Description
- Implement a binary decision tree with no pruning using the ID3 (Iterative Dichotomiser 3) algorithm[1].
Format of calling the function and accuracy you will get after training:
$ python ID3.py ./path/to/train-file ./path/to/test-file vanilla 80
Train set accuracy: 0.9123
Test set accuracy: 0.8123
The fourth argument (80) is the training set percentage. The above example command means we use only the first 80% of the training data from train-file. (We use all of the test data from test-file.)
- Implement a binary decision tree with a given maximum depth. Format of calling the function and accuracy you will get after training:
$ python ID3.py ./path/to/train-file ./path/to/test-file depth 50 40 14
Train set accuracy: 0.9123
Validation set accuracy: 0.8523
Test set accuracy: 0.8123
The fourth argument (50) is the training set percentage and the fifth argument (40) is the validation set percentage.

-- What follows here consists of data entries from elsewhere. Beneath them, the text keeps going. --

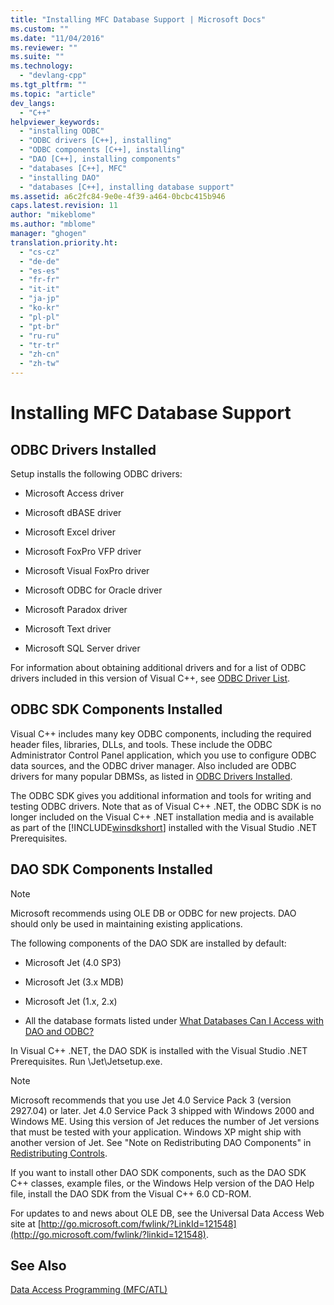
 ```yaml
---
title: "Installing MFC Database Support | Microsoft Docs"
ms.custom: ""
ms.date: "11/04/2016"
ms.reviewer: ""
ms.suite: ""
ms.technology: 
  - "devlang-cpp"
ms.tgt_pltfrm: ""
ms.topic: "article"
dev_langs: 
  - "C++"
helpviewer_keywords: 
  - "installing ODBC"
  - "ODBC drivers [C++], installing"
  - "ODBC components [C++], installing"
  - "DAO [C++], installing components"
  - "databases [C++], MFC"
  - "installing DAO"
  - "databases [C++], installing database support"
ms.assetid: a6c2fc84-9e0e-4f39-a464-0bcbc415b946
caps.latest.revision: 11
author: "mikeblome"
ms.author: "mblome"
manager: "ghogen"
translation.priority.ht: 
  - "cs-cz"
  - "de-de"
  - "es-es"
  - "fr-fr"
  - "it-it"
  - "ja-jp"
  - "ko-kr"
  - "pl-pl"
  - "pt-br"
  - "ru-ru"
  - "tr-tr"
  - "zh-cn"
  - "zh-tw"
---
```

# Installing MFC Database Support
##  <a name="_core_odbc_drivers_installed"></a> ODBC Drivers Installed  
 Setup installs the following ODBC drivers:  
  
-   Microsoft Access driver  
  
-   Microsoft dBASE driver  
  
-   Microsoft Excel driver  
  
-   Microsoft FoxPro VFP driver  
  
-   Microsoft Visual FoxPro driver  
  
-   Microsoft ODBC for Oracle driver  
  
-   Microsoft Paradox driver  
  
-   Microsoft Text driver  
  
-   Microsoft SQL Server driver  
  
 For information about obtaining additional drivers and for a list of ODBC drivers included in this version of Visual C++, see [ODBC Driver List](../data/odbc/odbc-driver-list.md).  
  
##  <a name="_core_odbc_sdk_components_installed"></a> ODBC SDK Components Installed  
 Visual C++ includes many key ODBC components, including the required header files, libraries, DLLs, and tools. These include the ODBC Administrator Control Panel application, which you use to configure ODBC data sources, and the ODBC driver manager. Also included are ODBC drivers for many popular DBMSs, as listed in [ODBC Drivers Installed](#_core_odbc_drivers_installed).  
  
 The ODBC SDK gives you additional information and tools for writing and testing ODBC drivers. Note that as of Visual C++ .NET, the ODBC SDK is no longer included on the Visual C++ .NET installation media and is available as part of the [!INCLUDE[winsdkshort](../atl-mfc-shared/reference/includes/winsdkshort_md.md)] installed with the Visual Studio .NET Prerequisites.  
  
##  <a name="_core_dao_sdk_components_installed"></a> DAO SDK Components Installed  
  
> [!NOTE]
>  Microsoft recommends using OLE DB or ODBC for new projects. DAO should only be used in maintaining existing applications.  
  
 The following components of the DAO SDK are installed by default:  
  
-   Microsoft Jet (4.0 SP3)  
  
-   Microsoft Jet (3.x MDB)  
  
-   Microsoft Jet (1.x, 2.x)  
  
-   All the database formats listed under [What Databases Can I Access with DAO and ODBC?](../data/what-data-sources-can-i-access-with-dao-and-odbc-q.md)  
  
 In Visual C++ .NET, the DAO SDK is installed with the Visual Studio .NET Prerequisites. Run \Jet\Jetsetup.exe.  
  
> [!NOTE]
>  Microsoft recommends that you use Jet 4.0 Service Pack 3 (version 2927.04) or later. Jet 4.0 Service Pack 3 shipped with Windows 2000 and Windows ME. Using this version of Jet reduces the number of Jet versions that must be tested with your application. Windows XP might ship with another version of Jet. See "Note on Redistributing DAO Components" in [Redistributing Controls](../data/ado-rdo/redistributing-controls.md).  
  
 If you want to install other DAO SDK components, such as the DAO SDK C++ classes, example files, or the Windows Help version of the DAO Help file, install the DAO SDK from the Visual C++ 6.0 CD-ROM.  
  
 For updates to and news about OLE DB, see the Universal Data Access Web site at [http://go.microsoft.com/fwlink/?LinkId=121548](http://go.microsoft.com/fwlink/?linkid=121548).  
  
## See Also  
 [Data Access Programming (MFC/ATL)](../data/data-access-programming-mfc-atl.md)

The sixth argument (14) is the value of maximum depth.
So, for example, the above command would get a training set from the first 50% of train-file and get a validation set from the last 40% of train-file (the two numbers need not add up to 100% because we sometimes use less training data). Finally, we set the maximum depth of the decision tree as 14. As before, we get the full test set from test-file.
Note: you have to print the validation set accuracy for this case.

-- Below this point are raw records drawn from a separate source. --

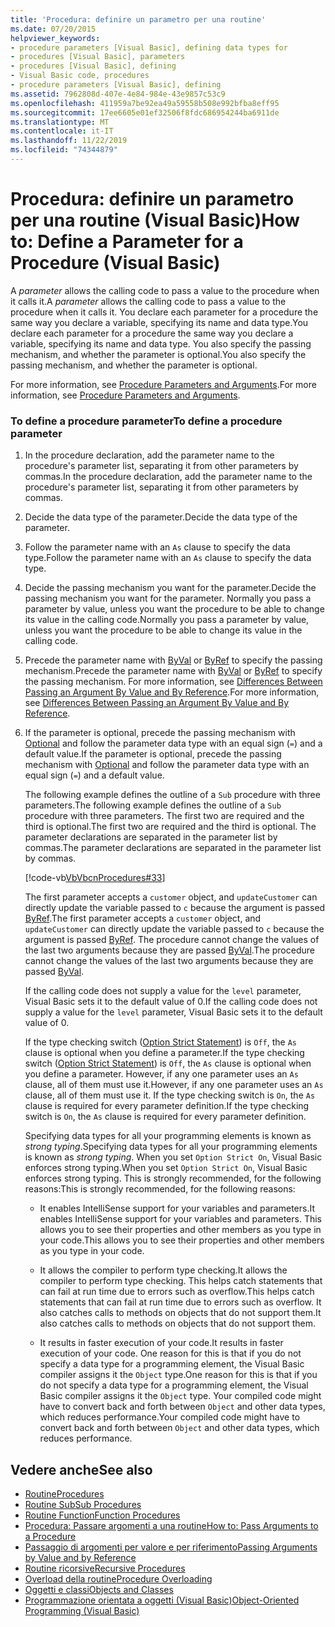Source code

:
 ```yaml
---
title: 'Procedura: definire un parametro per una routine'
ms.date: 07/20/2015
helpviewer_keywords:
- procedure parameters [Visual Basic], defining data types for
- procedures [Visual Basic], parameters
- procedures [Visual Basic], defining
- Visual Basic code, procedures
- procedure parameters [Visual Basic], defining
ms.assetid: 7962808d-407e-4e84-984e-43e9857c53c9
ms.openlocfilehash: 411959a7be92ea49a59558b508e992bfba8eff95
ms.sourcegitcommit: 17ee6605e01ef32506f8fdc686954244ba6911de
ms.translationtype: MT
ms.contentlocale: it-IT
ms.lasthandoff: 11/22/2019
ms.locfileid: "74344879"
---
```

# <a name="how-to-define-a-parameter-for-a-procedure-visual-basic"></a><span data-ttu-id="55ad0-102">Procedura: definire un parametro per una routine (Visual Basic)</span><span class="sxs-lookup"><span data-stu-id="55ad0-102">How to: Define a Parameter for a Procedure (Visual Basic)</span></span>
<span data-ttu-id="55ad0-103">A *parameter* allows the calling code to pass a value to the procedure when it calls it.</span><span class="sxs-lookup"><span data-stu-id="55ad0-103">A *parameter* allows the calling code to pass a value to the procedure when it calls it.</span></span> <span data-ttu-id="55ad0-104">You declare each parameter for a procedure the same way you declare a variable, specifying its name and data type.</span><span class="sxs-lookup"><span data-stu-id="55ad0-104">You declare each parameter for a procedure the same way you declare a variable, specifying its name and data type.</span></span> <span data-ttu-id="55ad0-105">You also specify the passing mechanism, and whether the parameter is optional.</span><span class="sxs-lookup"><span data-stu-id="55ad0-105">You also specify the passing mechanism, and whether the parameter is optional.</span></span>  
  
 <span data-ttu-id="55ad0-106">For more information, see [Procedure Parameters and Arguments](./procedure-parameters-and-arguments.md).</span><span class="sxs-lookup"><span data-stu-id="55ad0-106">For more information, see [Procedure Parameters and Arguments](./procedure-parameters-and-arguments.md).</span></span>  
  
### <a name="to-define-a-procedure-parameter"></a><span data-ttu-id="55ad0-107">To define a procedure parameter</span><span class="sxs-lookup"><span data-stu-id="55ad0-107">To define a procedure parameter</span></span>  
  
1. <span data-ttu-id="55ad0-108">In the procedure declaration, add the parameter name to the procedure's parameter list, separating it from other parameters by commas.</span><span class="sxs-lookup"><span data-stu-id="55ad0-108">In the procedure declaration, add the parameter name to the procedure's parameter list, separating it from other parameters by commas.</span></span>  
  
2. <span data-ttu-id="55ad0-109">Decide the data type of the parameter.</span><span class="sxs-lookup"><span data-stu-id="55ad0-109">Decide the data type of the parameter.</span></span>  
  
3. <span data-ttu-id="55ad0-110">Follow the parameter name with an `As` clause to specify the data type.</span><span class="sxs-lookup"><span data-stu-id="55ad0-110">Follow the parameter name with an `As` clause to specify the data type.</span></span>  
  
4. <span data-ttu-id="55ad0-111">Decide the passing mechanism you want for the parameter.</span><span class="sxs-lookup"><span data-stu-id="55ad0-111">Decide the passing mechanism you want for the parameter.</span></span> <span data-ttu-id="55ad0-112">Normally you pass a parameter by value, unless you want the procedure to be able to change its value in the calling code.</span><span class="sxs-lookup"><span data-stu-id="55ad0-112">Normally you pass a parameter by value, unless you want the procedure to be able to change its value in the calling code.</span></span>  
  
5. <span data-ttu-id="55ad0-113">Precede the parameter name with [ByVal](../../../../visual-basic/language-reference/modifiers/byval.md) or [ByRef](../../../../visual-basic/language-reference/modifiers/byref.md) to specify the passing mechanism.</span><span class="sxs-lookup"><span data-stu-id="55ad0-113">Precede the parameter name with [ByVal](../../../../visual-basic/language-reference/modifiers/byval.md) or [ByRef](../../../../visual-basic/language-reference/modifiers/byref.md) to specify the passing mechanism.</span></span> <span data-ttu-id="55ad0-114">For more information, see [Differences Between Passing an Argument By Value and By Reference](./differences-between-passing-an-argument-by-value-and-by-reference.md).</span><span class="sxs-lookup"><span data-stu-id="55ad0-114">For more information, see [Differences Between Passing an Argument By Value and By Reference](./differences-between-passing-an-argument-by-value-and-by-reference.md).</span></span>  
  
6. <span data-ttu-id="55ad0-115">If the parameter is optional, precede the passing mechanism with [Optional](../../../../visual-basic/language-reference/modifiers/optional.md) and follow the parameter data type with an equal sign (`=`) and a default value.</span><span class="sxs-lookup"><span data-stu-id="55ad0-115">If the parameter is optional, precede the passing mechanism with [Optional](../../../../visual-basic/language-reference/modifiers/optional.md) and follow the parameter data type with an equal sign (`=`) and a default value.</span></span>  
  
     <span data-ttu-id="55ad0-116">The following example defines the outline of a `Sub` procedure with three parameters.</span><span class="sxs-lookup"><span data-stu-id="55ad0-116">The following example defines the outline of a `Sub` procedure with three parameters.</span></span> <span data-ttu-id="55ad0-117">The first two are required and the third is optional.</span><span class="sxs-lookup"><span data-stu-id="55ad0-117">The first two are required and the third is optional.</span></span> <span data-ttu-id="55ad0-118">The parameter declarations are separated in the parameter list by commas.</span><span class="sxs-lookup"><span data-stu-id="55ad0-118">The parameter declarations are separated in the parameter list by commas.</span></span>  
  
     [!code-vb[VbVbcnProcedures#33](~/samples/snippets/visualbasic/VS_Snippets_VBCSharp/VbVbcnProcedures/VB/Class1.vb#33)]  
  
     <span data-ttu-id="55ad0-119">The first parameter accepts a `customer` object, and `updateCustomer` can directly update the variable passed to `c` because the argument is passed [ByRef](../../../../visual-basic/language-reference/modifiers/byref.md).</span><span class="sxs-lookup"><span data-stu-id="55ad0-119">The first parameter accepts a `customer` object, and `updateCustomer` can directly update the variable passed to `c` because the argument is passed [ByRef](../../../../visual-basic/language-reference/modifiers/byref.md).</span></span> <span data-ttu-id="55ad0-120">The procedure cannot change the values of the last two arguments because they are passed [ByVal](../../../../visual-basic/language-reference/modifiers/byval.md).</span><span class="sxs-lookup"><span data-stu-id="55ad0-120">The procedure cannot change the values of the last two arguments because they are passed [ByVal](../../../../visual-basic/language-reference/modifiers/byval.md).</span></span>  
  
     <span data-ttu-id="55ad0-121">If the calling code does not supply a value for the `level` parameter, Visual Basic sets it to the default value of 0.</span><span class="sxs-lookup"><span data-stu-id="55ad0-121">If the calling code does not supply a value for the `level` parameter, Visual Basic sets it to the default value of 0.</span></span>  
  
     <span data-ttu-id="55ad0-122">If the type checking switch ([Option Strict Statement](../../../../visual-basic/language-reference/statements/option-strict-statement.md)) is `Off`, the `As` clause is optional when you define a parameter.</span><span class="sxs-lookup"><span data-stu-id="55ad0-122">If the type checking switch ([Option Strict Statement](../../../../visual-basic/language-reference/statements/option-strict-statement.md)) is `Off`, the `As` clause is optional when you define a parameter.</span></span> <span data-ttu-id="55ad0-123">However, if any one parameter uses an `As` clause, all of them must use it.</span><span class="sxs-lookup"><span data-stu-id="55ad0-123">However, if any one parameter uses an `As` clause, all of them must use it.</span></span> <span data-ttu-id="55ad0-124">If the type checking switch is `On`, the `As` clause is required for every parameter definition.</span><span class="sxs-lookup"><span data-stu-id="55ad0-124">If the type checking switch is `On`, the `As` clause is required for every parameter definition.</span></span>  
  
     <span data-ttu-id="55ad0-125">Specifying data types for all your programming elements is known as *strong typing*.</span><span class="sxs-lookup"><span data-stu-id="55ad0-125">Specifying data types for all your programming elements is known as *strong typing*.</span></span> <span data-ttu-id="55ad0-126">When you set `Option Strict On`, Visual Basic enforces strong typing.</span><span class="sxs-lookup"><span data-stu-id="55ad0-126">When you set `Option Strict On`, Visual Basic enforces strong typing.</span></span> <span data-ttu-id="55ad0-127">This is strongly recommended, for the following reasons:</span><span class="sxs-lookup"><span data-stu-id="55ad0-127">This is strongly recommended, for the following reasons:</span></span>  
  
    - <span data-ttu-id="55ad0-128">It enables IntelliSense support for your variables and parameters.</span><span class="sxs-lookup"><span data-stu-id="55ad0-128">It enables IntelliSense support for your variables and parameters.</span></span> <span data-ttu-id="55ad0-129">This allows you to see their properties and other members as you type in your code.</span><span class="sxs-lookup"><span data-stu-id="55ad0-129">This allows you to see their properties and other members as you type in your code.</span></span>  
  
    - <span data-ttu-id="55ad0-130">It allows the compiler to perform type checking.</span><span class="sxs-lookup"><span data-stu-id="55ad0-130">It allows the compiler to perform type checking.</span></span> <span data-ttu-id="55ad0-131">This helps catch statements that can fail at run time due to errors such as overflow.</span><span class="sxs-lookup"><span data-stu-id="55ad0-131">This helps catch statements that can fail at run time due to errors such as overflow.</span></span> <span data-ttu-id="55ad0-132">It also catches calls to methods on objects that do not support them.</span><span class="sxs-lookup"><span data-stu-id="55ad0-132">It also catches calls to methods on objects that do not support them.</span></span>  
  
    - <span data-ttu-id="55ad0-133">It results in faster execution of your code.</span><span class="sxs-lookup"><span data-stu-id="55ad0-133">It results in faster execution of your code.</span></span> <span data-ttu-id="55ad0-134">One reason for this is that if you do not specify a data type for a programming element, the Visual Basic compiler assigns it the `Object` type.</span><span class="sxs-lookup"><span data-stu-id="55ad0-134">One reason for this is that if you do not specify a data type for a programming element, the Visual Basic compiler assigns it the `Object` type.</span></span> <span data-ttu-id="55ad0-135">Your compiled code might have to convert back and forth between `Object` and other data types, which reduces performance.</span><span class="sxs-lookup"><span data-stu-id="55ad0-135">Your compiled code might have to convert back and forth between `Object` and other data types, which reduces performance.</span></span>  
  
## <a name="see-also"></a><span data-ttu-id="55ad0-136">Vedere anche</span><span class="sxs-lookup"><span data-stu-id="55ad0-136">See also</span></span>

- [<span data-ttu-id="55ad0-137">Routine</span><span class="sxs-lookup"><span data-stu-id="55ad0-137">Procedures</span></span>](./index.md)
- [<span data-ttu-id="55ad0-138">Routine Sub</span><span class="sxs-lookup"><span data-stu-id="55ad0-138">Sub Procedures</span></span>](./sub-procedures.md)
- [<span data-ttu-id="55ad0-139">Routine Function</span><span class="sxs-lookup"><span data-stu-id="55ad0-139">Function Procedures</span></span>](./function-procedures.md)
- [<span data-ttu-id="55ad0-140">Procedura: Passare argomenti a una routine</span><span class="sxs-lookup"><span data-stu-id="55ad0-140">How to: Pass Arguments to a Procedure</span></span>](./how-to-pass-arguments-to-a-procedure.md)
- [<span data-ttu-id="55ad0-141">Passaggio di argomenti per valore e per riferimento</span><span class="sxs-lookup"><span data-stu-id="55ad0-141">Passing Arguments by Value and by Reference</span></span>](./passing-arguments-by-value-and-by-reference.md)
- [<span data-ttu-id="55ad0-142">Routine ricorsive</span><span class="sxs-lookup"><span data-stu-id="55ad0-142">Recursive Procedures</span></span>](./recursive-procedures.md)
- [<span data-ttu-id="55ad0-143">Overload della routine</span><span class="sxs-lookup"><span data-stu-id="55ad0-143">Procedure Overloading</span></span>](./procedure-overloading.md)
- [<span data-ttu-id="55ad0-144">Oggetti e classi</span><span class="sxs-lookup"><span data-stu-id="55ad0-144">Objects and Classes</span></span>](../../../../visual-basic/programming-guide/language-features/objects-and-classes/index.md)
- [<span data-ttu-id="55ad0-145">Programmazione orientata a oggetti (Visual Basic)</span><span class="sxs-lookup"><span data-stu-id="55ad0-145">Object-Oriented Programming (Visual Basic)</span></span>](../../concepts/object-oriented-programming.md)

- Implement a binary decision tree with a given minimum sample split size. Format of calling the function and accuracy you will get after training:
$ python ID3.py ./path/to/train-file ./path/to/test-file min_split 50 40 2
Train set accuracy: 0.9123
Validation set accuracy: 0.8523
Test set accuracy: 0.8123
The sixth argument (2) is the value of minimum samples to split on.

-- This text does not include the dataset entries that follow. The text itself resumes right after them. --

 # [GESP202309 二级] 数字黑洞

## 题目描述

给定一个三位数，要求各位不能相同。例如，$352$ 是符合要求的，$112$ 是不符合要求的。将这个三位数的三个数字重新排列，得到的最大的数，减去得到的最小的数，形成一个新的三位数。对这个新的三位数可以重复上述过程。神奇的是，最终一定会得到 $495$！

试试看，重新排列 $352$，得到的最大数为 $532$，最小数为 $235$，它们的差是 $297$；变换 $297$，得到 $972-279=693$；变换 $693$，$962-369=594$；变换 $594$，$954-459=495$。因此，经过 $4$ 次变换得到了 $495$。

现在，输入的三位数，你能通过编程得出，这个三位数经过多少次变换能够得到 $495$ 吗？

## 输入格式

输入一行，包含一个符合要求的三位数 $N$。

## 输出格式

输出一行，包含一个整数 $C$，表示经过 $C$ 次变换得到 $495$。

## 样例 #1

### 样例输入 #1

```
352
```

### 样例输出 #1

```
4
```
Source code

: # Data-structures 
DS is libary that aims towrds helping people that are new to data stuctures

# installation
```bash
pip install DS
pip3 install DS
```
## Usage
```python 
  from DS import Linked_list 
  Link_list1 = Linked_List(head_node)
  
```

The above example command would get a training set from the first 50% of train-file and get a validation set from the last 40% of train-file (the two numbers need not add up to 100% because we sometimes use less training data). Finally, we set the minimum samples to split on of the decision tree as 2. As before, we get the full test set from test-file.
Note: you have to print the validation set accuracy for this case.
- Implement a binary decision tree with post-pruning using reduced error pruning.
Format of calling the function and accuracy you will get after training:
$ python ID3.py ./path/to/train-file ./path/to/test-file prune 50 40
Train set accuracy: 0.9123
Test set accuracy: 0.8123
The fourth argument (50) is the training set percentage and the fifth argument (40) is the validation set percentage.
So, for example, the above command would get a training set from the first 50% of train-file and get a validation set from the last 40% of train-file. As before, we get the full test set from test-file.